*Exercise instructions*: Go through the entries and copy every line that has the string "lime" in it.
▼
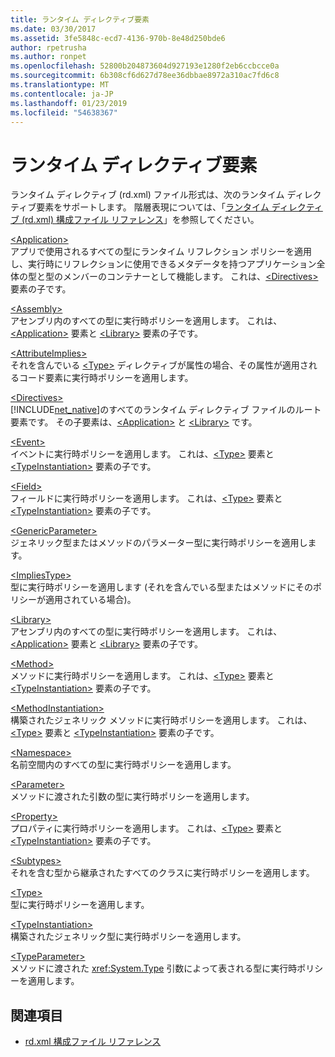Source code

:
 ```yaml
---
title: ランタイム ディレクティブ要素
ms.date: 03/30/2017
ms.assetid: 3fe5848c-ecd7-4136-970b-8e48d250bde6
author: rpetrusha
ms.author: ronpet
ms.openlocfilehash: 52800b204873604d927193e1280f2eb6ccbcce0a
ms.sourcegitcommit: 6b308cf6d627d78ee36dbbae8972a310ac7fd6c8
ms.translationtype: MT
ms.contentlocale: ja-JP
ms.lasthandoff: 01/23/2019
ms.locfileid: "54638367"
---
```

# <a name="runtime-directive-elements"></a>ランタイム ディレクティブ要素
ランタイム ディレクティブ (rd.xml) ファイル形式は、次のランタイム ディレクティブ要素をサポートします。 階層表現については、「[ランタイム ディレクティブ (rd.xml) 構成ファイル リファレンス](../../../docs/framework/net-native/runtime-directives-rd-xml-configuration-file-reference.md)」を参照してください。  
  
 [\<Application>](../../../docs/framework/net-native/application-element-net-native.md)  
 アプリで使用されるすべての型にランタイム リフレクション ポリシーを適用し、実行時にリフレクションに使用できるメタデータを持つアプリケーション全体の型と型のメンバーのコンテナーとして機能します。 これは、[\<Directives>](../../../docs/framework/net-native/directives-element-net-native.md) 要素の子です。  
  
 [\<Assembly>](../../../docs/framework/net-native/assembly-element-net-native.md)  
 アセンブリ内のすべての型に実行時ポリシーを適用します。 これは、[\<Application>](../../../docs/framework/net-native/application-element-net-native.md) 要素と [\<Library>](../../../docs/framework/net-native/library-element-net-native.md) 要素の子です。  
  
 [\<AttributeImplies>](../../../docs/framework/net-native/attributeimplies-element-net-native.md)  
 それを含んでいる [\<Type>](../../../docs/framework/net-native/type-element-net-native.md) ディレクティブが属性の場合、その属性が適用されるコード要素に実行時ポリシーを適用します。  
  
 [\<Directives>](../../../docs/framework/net-native/directives-element-net-native.md)  
 [!INCLUDE[net_native](../../../includes/net-native-md.md)]のすべてのランタイム ディレクティブ ファイルのルート要素です。 その子要素は、[\<Application>](../../../docs/framework/net-native/application-element-net-native.md) と [\<Library>](../../../docs/framework/net-native/library-element-net-native.md) です。  
  
 [\<Event>](../../../docs/framework/net-native/event-element-net-native.md)  
 イベントに実行時ポリシーを適用します。 これは、[\<Type>](../../../docs/framework/net-native/type-element-net-native.md) 要素と [\<TypeInstantiation>](../../../docs/framework/net-native/typeinstantiation-element-net-native.md) 要素の子です。  
  
 [\<Field>](../../../docs/framework/net-native/field-element-net-native.md)  
 フィールドに実行時ポリシーを適用します。 これは、[\<Type>](../../../docs/framework/net-native/type-element-net-native.md) 要素と [\<TypeInstantiation>](../../../docs/framework/net-native/typeinstantiation-element-net-native.md) 要素の子です。  
  
 [\<GenericParameter>](../../../docs/framework/net-native/genericparameter-element-net-native.md)  
 ジェネリック型またはメソッドのパラメーター型に実行時ポリシーを適用します。  
  
 [\<ImpliesType>](../../../docs/framework/net-native/impliestype-element-net-native.md)  
 型に実行時ポリシーを適用します (それを含んでいる型またはメソッドにそのポリシーが適用されている場合)。  
  
 [\<Library>](../../../docs/framework/net-native/library-element-net-native.md)  
 アセンブリ内のすべての型に実行時ポリシーを適用します。 これは、[\<Application>](../../../docs/framework/net-native/application-element-net-native.md) 要素と [\<Library>](../../../docs/framework/net-native/library-element-net-native.md) 要素の子です。  
  
 [\<Method>](../../../docs/framework/net-native/method-element-net-native.md)  
 メソッドに実行時ポリシーを適用します。 これは、[\<Type>](../../../docs/framework/net-native/type-element-net-native.md) 要素と [\<TypeInstantiation>](../../../docs/framework/net-native/typeinstantiation-element-net-native.md) 要素の子です。  
  
 [\<MethodInstantiation>](../../../docs/framework/net-native/methodinstantiation-element-net-native.md)  
 構築されたジェネリック メソッドに実行時ポリシーを適用します。 これは、[\<Type>](../../../docs/framework/net-native/type-element-net-native.md) 要素と [\<TypeInstantiation>](../../../docs/framework/net-native/typeinstantiation-element-net-native.md) 要素の子です。  
  
 [\<Namespace>](../../../docs/framework/net-native/namespace-element-net-native.md)  
 名前空間内のすべての型に実行時ポリシーを適用します。  
  
 [\<Parameter>](../../../docs/framework/net-native/parameter-element-net-native.md)  
 メソッドに渡された引数の型に実行時ポリシーを適用します。  
  
 [\<Property>](../../../docs/framework/net-native/property-element-net-native.md)  
 プロパティに実行時ポリシーを適用します。 これは、[\<Type>](../../../docs/framework/net-native/type-element-net-native.md) 要素と [\<TypeInstantiation>](../../../docs/framework/net-native/typeinstantiation-element-net-native.md) 要素の子です。  
  
 [\<Subtypes>](../../../docs/framework/net-native/subtypes-element-net-native.md)  
 それを含む型から継承されたすべてのクラスに実行時ポリシーを適用します。  
  
 [\<Type>](../../../docs/framework/net-native/type-element-net-native.md)  
 型に実行時ポリシーを適用します。  
  
 [\<TypeInstantiation>](../../../docs/framework/net-native/typeinstantiation-element-net-native.md)  
 構築されたジェネリック型に実行時ポリシーを適用します。  
  
 [\<TypeParameter>](../../../docs/framework/net-native/typeparameter-element-net-native.md)  
 メソッドに渡された <xref:System.Type> 引数によって表される型に実行時ポリシーを適用します。  
  
## <a name="see-also"></a>関連項目
- [rd.xml 構成ファイル リファレンス](../../../docs/framework/net-native/runtime-directives-rd-xml-configuration-file-reference.md)
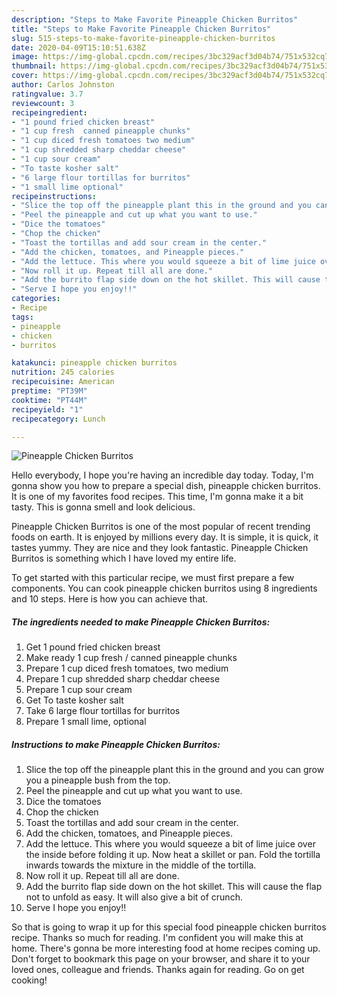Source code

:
 ```yaml
---
description: "Steps to Make Favorite Pineapple Chicken Burritos"
title: "Steps to Make Favorite Pineapple Chicken Burritos"
slug: 515-steps-to-make-favorite-pineapple-chicken-burritos
date: 2020-04-09T15:10:51.638Z
image: https://img-global.cpcdn.com/recipes/3bc329acf3d04b74/751x532cq70/pineapple-chicken-burritos-recipe-main-photo.jpg
thumbnail: https://img-global.cpcdn.com/recipes/3bc329acf3d04b74/751x532cq70/pineapple-chicken-burritos-recipe-main-photo.jpg
cover: https://img-global.cpcdn.com/recipes/3bc329acf3d04b74/751x532cq70/pineapple-chicken-burritos-recipe-main-photo.jpg
author: Carlos Johnston
ratingvalue: 3.7
reviewcount: 3
recipeingredient:
- "1 pound fried chicken breast"
- "1 cup fresh  canned pineapple chunks"
- "1 cup diced fresh tomatoes two medium"
- "1 cup shredded sharp cheddar cheese"
- "1 cup sour cream"
- "To taste kosher salt"
- "6 large flour tortillas for burritos"
- "1 small lime optional"
recipeinstructions:
- "Slice the top off the pineapple plant this in the ground and you can grow you a pineapple bush from the top."
- "Peel the pineapple and cut up what you want to use."
- "Dice the tomatoes"
- "Chop the chicken"
- "Toast the tortillas and add sour cream in the center."
- "Add the chicken, tomatoes, and Pineapple pieces."
- "Add the lettuce. This where you would squeeze a bit of lime juice over the inside before folding it up. Now heat a skillet or pan. Fold the tortilla inwards towards the mixture in the middle of the tortilla."
- "Now roll it up. Repeat till all are done."
- "Add the burrito flap side down on the hot skillet. This will cause the flap not to unfold as easy. It will also give a bit of crunch."
- "Serve I hope you enjoy!!"
categories:
- Recipe
tags:
- pineapple
- chicken
- burritos

katakunci: pineapple chicken burritos 
nutrition: 245 calories
recipecuisine: American
preptime: "PT39M"
cooktime: "PT44M"
recipeyield: "1"
recipecategory: Lunch

---
```



![Pineapple Chicken Burritos](https://img-global.cpcdn.com/recipes/3bc329acf3d04b74/751x532cq70/pineapple-chicken-burritos-recipe-main-photo.jpg)

Hello everybody, I hope you're having an incredible day today. Today, I'm gonna show you how to prepare a special dish, pineapple chicken burritos. It is one of my favorites food recipes. This time, I'm gonna make it a bit tasty. This is gonna smell and look delicious.



Pineapple Chicken Burritos is one of the most popular of recent trending foods on earth. It is enjoyed by millions every day. It is simple, it is quick, it tastes yummy. They are nice and they look fantastic. Pineapple Chicken Burritos is something which I have loved my entire life.


To get started with this particular recipe, we must first prepare a few components. You can cook pineapple chicken burritos using 8 ingredients and 10 steps. Here is how you can achieve that.

<!--inarticleads1-->

##### The ingredients needed to make Pineapple Chicken Burritos:

1. Get 1 pound fried chicken breast
1. Make ready 1 cup fresh / canned pineapple chunks
1. Prepare 1 cup diced fresh tomatoes, two medium
1. Prepare 1 cup shredded sharp cheddar cheese
1. Prepare 1 cup sour cream
1. Get To taste kosher salt
1. Take 6 large flour tortillas for burritos
1. Prepare 1 small lime, optional




<!--inarticleads2-->

##### Instructions to make Pineapple Chicken Burritos:

1. Slice the top off the pineapple plant this in the ground and you can grow you a pineapple bush from the top.
1. Peel the pineapple and cut up what you want to use.
1. Dice the tomatoes
1. Chop the chicken
1. Toast the tortillas and add sour cream in the center.
1. Add the chicken, tomatoes, and Pineapple pieces.
1. Add the lettuce. This where you would squeeze a bit of lime juice over the inside before folding it up. Now heat a skillet or pan. Fold the tortilla inwards towards the mixture in the middle of the tortilla.
1. Now roll it up. Repeat till all are done.
1. Add the burrito flap side down on the hot skillet. This will cause the flap not to unfold as easy. It will also give a bit of crunch.
1. Serve I hope you enjoy!!




So that is going to wrap it up for this special food pineapple chicken burritos recipe. Thanks so much for reading. I'm confident you will make this at home. There's gonna be more interesting food at home recipes coming up. Don't forget to bookmark this page on your browser, and share it to your loved ones, colleague and friends. Thanks again for reading. Go on get cooking!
▲
*Task solution*:
- "1 small lime optional"
- "Add the lettuce. This where you would squeeze a bit of lime juice over the inside before folding it up. Now heat a skillet or pan. Fold the tortilla inwards towards the mixture in the middle of the tortilla."
1. Prepare 1 small lime, optional
1. Add the lettuce. This where you would squeeze a bit of lime juice over the inside before folding it up. Now heat a skillet or pan. Fold the tortilla inwards towards the mixture in the middle of the tortilla.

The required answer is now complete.